Business Understanding

This page defines the problem the system solves, the metrics used to measure success, and the operational targets that govern production deployment.


Problem Statement

Given a set of unordered, unstructured multi-view images captured by handheld phones, warehouse drones, or vehicle-mounted cameras, reconstruct the 3D environment by estimating the camera pose (rotation matrix R and translation vector t) for each image.

This is the core computer vision task of Structure-from-Motion (SfM). Traditional approaches rely on hand-crafted features (SIFT, ORB) and geometric verification (RANSAC). This system replaces the feature extraction and matching steps with state-of-the-art neural networks (MASt3R, ALIKED, DINOv2) to achieve higher accuracy on challenging real-world scenes.


Use Cases

Domain

Application

AR / VR

Reconstruct real environments for immersive mixed-reality experiences

Robotics

Generate scene maps for autonomous navigation and pick-and-place tasks

Autonomous Driving

3D mapping and localisation from dashcam imagery

Cultural Heritage

Digital preservation of historical monuments and artefacts

Surveying & Topography

Generate georeferenced point clouds from drone surveys

Inspection

Structural inspection of infrastructure from photo collections


ML Metric

The primary quality metric is mAA (mean Average Accuracy):

The fraction of camera poses registered within a set of angular and translation error thresholds defined per scene in data/train_thresholds.csv.

A pose is counted as “accurate” if both its rotation error (in degrees) and its translation error (normalised by scene scale) fall below the threshold.

Target: mAA ≥ 50%

The mAA metric is computed by scripts/evaluate.py using the official IMC2025 scoring function and logged to MLflow after every experiment run.

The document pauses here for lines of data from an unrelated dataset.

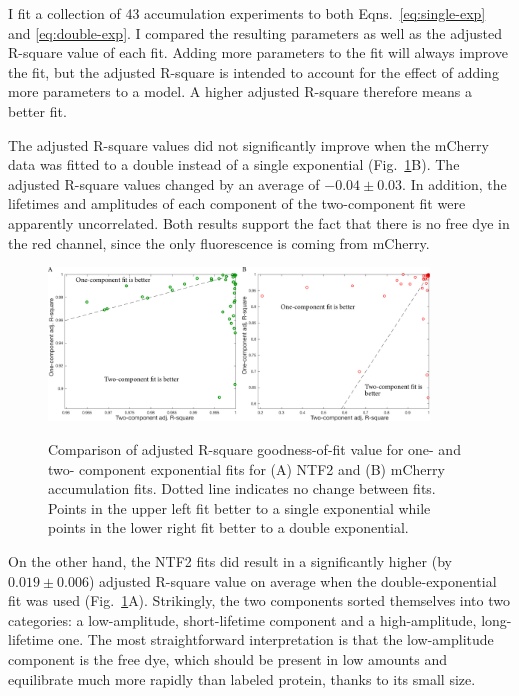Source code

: I fit a collection of 43 accumulation experiments to both Eqns.~\ref{eq:single-exp} and \ref{eq:double-exp}.  I compared the resulting parameters as well as the adjusted R-square value of each fit.  Adding more parameters to the fit will always improve the fit, but the adjusted R-square is intended to account for the effect of adding more parameters to a model.  A higher adjusted R-square therefore means a better fit.

The adjusted R-square values did not significantly improve when the mCherry data was fitted to a double instead of a single exponential (Fig.~\ref{fig:free-dye-gof}B).  The adjusted R-square values changed by an average of $-0.04\pm0.03$.  In addition, the lifetimes and amplitudes of each component of the two-component fit were apparently uncorrelated.  Both results support the fact that there is no free dye in the red channel, since the only fluorescence is coming from mCherry.
\begin{figure} %
\caption[Comparison of single and double exponential fits for free-dye analysis.]{Comparison of adjusted R-square goodness-of-fit value for one- and two- component exponential fits for (A) NTF2 and (B) mCherry accumulation fits.  Dotted line indicates no change between fits.  Points in the upper left fit better to a single exponential while points in the lower right fit better to a double exponential.}
\centering
\includegraphics[width=0.9\textwidth]{figs/ch03/free-dye-gof}
\label{fig:free-dye-gof}
\end{figure} 

On the other hand, the NTF2 fits did result in a significantly higher (by $0.019\pm0.006$) adjusted R-square value on average when the double-exponential fit was used (Fig.~\ref{fig:free-dye-gof}A).  Strikingly, the two components sorted themselves into two categories: a low-amplitude, short-lifetime component and a high-amplitude, long-lifetime one.  The most straightforward interpretation is that the low-amplitude component is the free dye, which should be present in  low amounts and equilibrate much more rapidly than labeled protein, thanks to its small size.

Business and Operational Metrics

In addition to model accuracy, the system must meet the following operational targets:

Metric

Target

Measured By

End-to-end latency per scene (dual GPU)

≤ 5 minutes

inference_latency_seconds (Prometheus)

API /health response time

≤ 200 ms

Prometheus scrape

Registration rate (images placed in model)

≥ 90%

registered_images_ratio (Prometheus)

These metrics are monitored continuously via the Grafana dashboard. Alerts fire in Prometheus and Alertmanager when thresholds are breached, triggering automated retraining or human review.


Data Source

The system is trained and evaluated on the IMC 2025 Kaggle dataset, provided by the Computer Vision Group (CVG). It is supplemented by an internal custom_warehouse dataset for industrial use-case validation.

See Data Sources for full details on dataset composition, biases, and licensing.


Stakeholders

Role

Interest

ML Engineers

Experiment tracking, model improvement, DVC pipeline management

Platform Engineers

Uptime, latency, GPU utilisation, Docker deployments

End Users

Easy upload workflow, fast results, accurate 3D models

Data Scientists

mAA scores, per-dataset breakdowns, drift monitoring


Definition of Done

A model version is considered production-ready when:

  1. mAA_overall ≥ 0.50 on the training evaluation split.

  2. registration_rate ≥ 0.90 on the standard test scenes.

  3. End-to-end inference latency ≤ 5 minutes for a typical 50-image scene.

  4. All Trivy and pip-audit CI checks pass with no CRITICAL/HIGH findings.

  5. The configuration is committed to conf/best_config.yaml and tagged in Git.